Martin’s career began and ended at Grand Canyon, with positions there bookending a total of 35 years with the National Park Service. His efforts as superintendent were the capstone for his career – and the issues that commanded his focus are the most urgent and important challenges facing the world’s most famous natural wonder. As such, a look at Martin’s nearly four years at Grand Canyon serves as a “state of the park” address.
Stakes are high at the Grand Canyon. The superintendent and staff – currently 500 employees – must aim to appease the park’s myriad users, including hikers, campers, boaters, airplane pilots and the industries that capitalize on the park’s assets, like hydropower out of Glen Canyon Dam.
At the same time, they are under constant pressure from environmentalists, along with their own mission statement, to carefully safeguard the park’s natural resources. Their decisions are under constant scrutiny from more than 4 million visitors a year who hail from all over the globe.
With agency connections that stemmed from a two-year stint in the NPS’s Washington office, Martin was able to push forward several major initiatives that had been in the pipeline for years before his arrival, including resource management on the Colorado River itself and a new transportation plan that has already begun to alleviate crowding at the South Rim entrance station and ever-popular Mather Point.
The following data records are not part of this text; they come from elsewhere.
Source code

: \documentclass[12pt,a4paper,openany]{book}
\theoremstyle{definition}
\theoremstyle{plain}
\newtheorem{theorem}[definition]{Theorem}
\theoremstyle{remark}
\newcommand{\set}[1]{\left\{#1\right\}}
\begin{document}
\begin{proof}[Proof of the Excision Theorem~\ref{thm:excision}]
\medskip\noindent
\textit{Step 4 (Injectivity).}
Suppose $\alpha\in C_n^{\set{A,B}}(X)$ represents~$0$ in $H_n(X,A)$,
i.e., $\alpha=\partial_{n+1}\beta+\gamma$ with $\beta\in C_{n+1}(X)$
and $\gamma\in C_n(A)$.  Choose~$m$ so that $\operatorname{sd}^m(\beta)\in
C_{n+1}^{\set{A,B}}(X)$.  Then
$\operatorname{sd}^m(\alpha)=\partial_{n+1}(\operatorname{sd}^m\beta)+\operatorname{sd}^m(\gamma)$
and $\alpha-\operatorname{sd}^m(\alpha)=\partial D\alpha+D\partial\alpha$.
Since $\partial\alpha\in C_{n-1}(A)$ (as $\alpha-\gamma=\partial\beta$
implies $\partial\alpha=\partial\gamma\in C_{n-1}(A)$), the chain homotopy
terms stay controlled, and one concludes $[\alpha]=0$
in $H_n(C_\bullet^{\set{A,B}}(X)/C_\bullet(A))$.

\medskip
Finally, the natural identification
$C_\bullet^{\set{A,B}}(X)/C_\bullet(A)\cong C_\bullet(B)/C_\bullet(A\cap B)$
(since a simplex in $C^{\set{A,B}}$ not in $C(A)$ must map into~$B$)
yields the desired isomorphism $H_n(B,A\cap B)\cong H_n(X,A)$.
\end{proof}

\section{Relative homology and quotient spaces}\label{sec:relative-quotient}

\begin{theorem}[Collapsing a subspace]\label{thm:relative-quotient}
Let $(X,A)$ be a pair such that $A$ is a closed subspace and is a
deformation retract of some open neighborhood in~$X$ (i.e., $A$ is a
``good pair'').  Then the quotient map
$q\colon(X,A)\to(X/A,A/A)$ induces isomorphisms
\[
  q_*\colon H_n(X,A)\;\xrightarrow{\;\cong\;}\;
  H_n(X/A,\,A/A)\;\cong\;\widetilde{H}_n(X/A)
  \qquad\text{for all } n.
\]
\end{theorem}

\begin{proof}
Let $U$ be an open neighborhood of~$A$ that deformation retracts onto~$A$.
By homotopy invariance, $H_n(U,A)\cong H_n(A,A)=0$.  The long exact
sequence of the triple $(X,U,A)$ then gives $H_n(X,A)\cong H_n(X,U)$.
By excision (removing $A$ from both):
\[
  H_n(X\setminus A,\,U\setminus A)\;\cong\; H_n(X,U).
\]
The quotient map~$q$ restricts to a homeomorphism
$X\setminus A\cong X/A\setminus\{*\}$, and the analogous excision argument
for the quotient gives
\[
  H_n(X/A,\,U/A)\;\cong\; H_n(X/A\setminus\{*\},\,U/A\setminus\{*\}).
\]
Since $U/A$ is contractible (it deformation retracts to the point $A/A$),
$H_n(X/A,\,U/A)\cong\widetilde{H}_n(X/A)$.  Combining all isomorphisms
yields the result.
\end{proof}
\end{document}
More will be revealed about Martin’s influence on other issues, including a backcountry management plan and new rules regulating air travel over the park. Both of those plans are expected to emerge this year.
Teamwork and elbow grease
Martin’s not shy about saying newfound energy came around on his watch, on thorny issues like overflights and Colorado River management.
Previously, “on many of these issues, there was almost no movement,” he said, adding that he brought experience both from his time in the NPS’s Washington offices and 32 years in the field, at parks including Yellowstone, Grand Teton, and Denali and Gates of the Arctic in Alaska.
Grand Canyon Roundup
Here’s a list of key developments at Grand Canyon that have marked the last four years of outgoing Superintendent Steve Martin’s career. Martin, who spent 35 years with the National Park Service, retired as of Jan. 1.
Employee housing: One of Martin’s proudest accomplishments is an $8.1 million project to build 64 employee apartments on the South Rim. The set of 8-plex buildings is expected to be finished next summer, and the park hopes they’ll be certifiable through the U.S. Green Building Council’s LEED (Leadership in Energy and Environmental Design) certification with a Gold or Platinum rating. The project will include construction of oneand two-bedroom apartments, 96 parking spaces, utility connections, sidewalks and landscaping, construction of an access road, and the demolition and removal of several obsolete trailers that currently occupy the site.
Regulation of flows from Glen Canyon Dam: Martin has advocated for sometimescontroversial resource flows out of Glen Canyon Dam, high flows that mimic the river in its wilder, undammed days. The U.S. Geological Survey, in a press release issued last year, said experimental high flows in 2008 increased the area and volume of sandbars, expanded camping areas and boosted the number and size of backwater habitats where native fish rear their young. The flows are also credited with reducing non-native seedling germination, indirectly protecting archaeological sites from wind erosion, and cutting back the New Zealand mud snail population in Lees Ferry by about 80 percent while benefitting young rainbow trout.
“Insights gained about the effects of the 2008 experiment will be invaluable in helping determine the best frequency, timing, duration, and magnitude for future high flows to benefit resources in Glen Canyon National Recreational Area and Grand Canyon National Park,” said John Hamill, chief of the USGS Grand Canyon Monitoring and Research Center.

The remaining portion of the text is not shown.